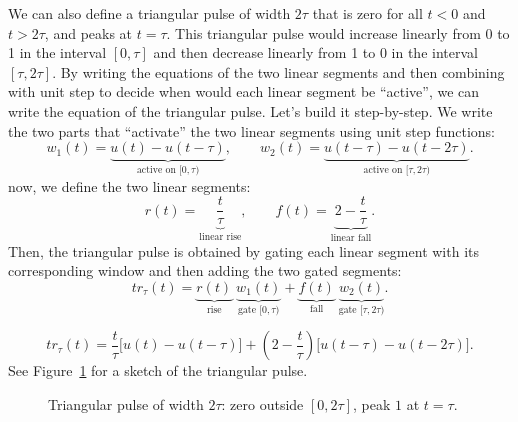We can also define a triangular pulse of width $2\tau$ that is zero for all $t < 0$ and $t > 2\tau$, and peaks at $t = \tau$. This triangular pulse would increase linearly from 0 to 1 in the interval $[0, \tau]$ and then decrease linearly from 1 to 0 in the interval $[\tau, 2\tau]$. By writing the equations of the two linear segments and then combining with unit step to decide when would each linear segment be ``active'', we can write the equation of the triangular pulse. Let's build it step-by-step. We write the two parts that ``activate'' the two linear segments using unit step functions:
\[
w_1(t)=\underbrace{u(t)-u(t-\tau)}_{\text{active on }[0,\tau)},\qquad
w_2(t)=\underbrace{u(t-\tau)-u(t-2\tau)}_{\text{active on }[\tau,2\tau)}.
\]
now, we define the two linear segments:
\[
r(t)=\underbrace{\frac{t}{\tau}}_{\text{linear rise}},\qquad
f(t)=\underbrace{2-\frac{t}{\tau}}_{\text{linear fall}}.
\]
Then, the triangular pulse is obtained by gating each linear segment with its corresponding window and then adding the two gated segments:
\[
tr_\tau(t)
=\underbrace{r(t)}_{\text{rise}}\;\underbrace{w_1(t)}_{\text{gate }[0,\tau)}
+\underbrace{f(t)}_{\text{fall}}\;\underbrace{w_2(t)}_{\text{gate }[\tau,2\tau)}.
\]

\[
tr_\tau(t)
=\frac{t}{\tau}\big[u(t)-u(t-\tau)\big]
+\left(2-\frac{t}{\tau}\right)\big[u(t-\tau)-u(t-2\tau)\big].
\]
See Figure~\ref{fig:tri_pulse} for a sketch of the triangular pulse.
\begin{figure}[h!]
  \centering
  \caption{Triangular pulse of width $2\tau$: zero outside $[0,2\tau]$, peak $1$ at $t=\tau$.}
  \label{fig:tri_pulse}
\end{figure}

Goal of the exercise: Please retype every record shown above, exactly as written, but without pictures.

The answer:
We can also define a triangular pulse of width $2\tau$ that is zero for all $t < 0$ and $t > 2\tau$, and peaks at $t = \tau$. This triangular pulse would increase linearly from 0 to 1 in the interval $[0, \tau]$ and then decrease linearly from 1 to 0 in the interval $[\tau, 2\tau]$. By writing the equations of the two linear segments and then combining with unit step to decide when would each linear segment be ``active'', we can write the equation of the triangular pulse. Let's build it step-by-step. We write the two parts that ``activate'' the two linear segments using unit step functions:
\[
w_1(t)=\underbrace{u(t)-u(t-\tau)}_{\text{active on }[0,\tau)},\qquad
w_2(t)=\underbrace{u(t-\tau)-u(t-2\tau)}_{\text{active on }[\tau,2\tau)}.
\]
now, we define the two linear segments:
\[
r(t)=\underbrace{\frac{t}{\tau}}_{\text{linear rise}},\qquad
f(t)=\underbrace{2-\frac{t}{\tau}}_{\text{linear fall}}.
\]
Then, the triangular pulse is obtained by gating each linear segment with its corresponding window and then adding the two gated segments:
\[
tr_\tau(t)
=\underbrace{r(t)}_{\text{rise}}\;\underbrace{w_1(t)}_{\text{gate }[0,\tau)}
+\underbrace{f(t)}_{\text{fall}}\;\underbrace{w_2(t)}_{\text{gate }[\tau,2\tau)}.
\]

\[
tr_\tau(t)
=\frac{t}{\tau}\big[u(t)-u(t-\tau)\big]
+\left(2-\frac{t}{\tau}\right)\big[u(t-\tau)-u(t-2\tau)\big].
\]
See Figure~\ref{fig:tri_pulse} for a sketch of the triangular pulse.
\begin{figure}[h!]
  \centering
  \caption{Triangular pulse of width $2\tau$: zero outside $[0,2\tau]$, peak $1$ at $t=\tau$.}
  \label{fig:tri_pulse}
\end{figure}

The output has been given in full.